The paper they reference (Johnson et al., 2015) is this one:
C, Johnson BM, Letexier N, McCanta L, Sangesland M, Tamis O, Uhde L, Van Den Ende A, Rabinovitch PS, Suh Y, Kaeberlein M. Dose-dependent effects of mTOR inhibition on weight and mitochondrial disease in mice. Frontiers in Genetics. 2015;6:e16351. doi: 10.3389/fgene.2015.00247.[PMC free article] [PubMed] [CrossRef] [Google Scholar]
and in that paper they state:
To assess the efficacy and effects of high-dose dietary rapamycin, control and Ndfus4 KO animals were fed chow containing 42, 126, or 378 PPM rapamycin beginning at weaning
Levels of circulating rapamycin increased in a linear manner from 14 to 126 PPM at a rate of approximately 3.2 ng/ml serum rapamycin per PPM dietary rapamycin increase, with linearity decaying between 126 and 378 PPM.
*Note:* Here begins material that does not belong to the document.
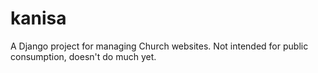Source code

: kanisa
======

A Django project for managing Church websites. Not intended for public
consumption, doesn't do much yet.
Dietary rapamycin reduced developmental weight gain in a dose-dependent manner in control animals, with strength of effect ranging from no observed impact at 14 PPM (data not shown), to a robust and highly significant reduction in body size at 378 PPM that is similar in magnitude to what we previously reported for daily injection of 8 mg/kg
Interesting conjectures on the rapamycin / Blood Brain Barrier issue that is widely discussed with regard to higher doses…
High-dose injection provided the greatest benefit to survival in the Ndufs4 KO model while oral rapamycin at 378 PPM had the strongest impact on developmental weight gain (Figures 3C,D); the bolus provided by injection provides an enhanced benefit over steady dietary delivery in the mitochondrial disease model, perhaps by overcoming blood-brain barrier. Daily IP injection of rapamycin at 8 mg/kg alters neural activity associated with aging (Yang et al., 2012) and robustly reduces whole brain levels of phospho-s6, an indicator of mTOR activity
…
Effective inhibition of mTOR in the brain may be necessary for the full benefits of rapamycin in both Ndufs4 KO mice and in normative aging.
ah - and yes - here in the paper it confirms my previous understanding of the different dosing calculations - one is food-based, one is mouse-weight based, and here they are identified as equal in terms of the the effect on circulating sirolimus/blood levels:
378 PPM dietary rapamycin (378 ug rapamycin per gram-food) is 27 times the dose used by the ITP, while IP injection requires only 8 ug un-encapsulated rapamycin per gram-mouse weight to achieve comparable circulating levels.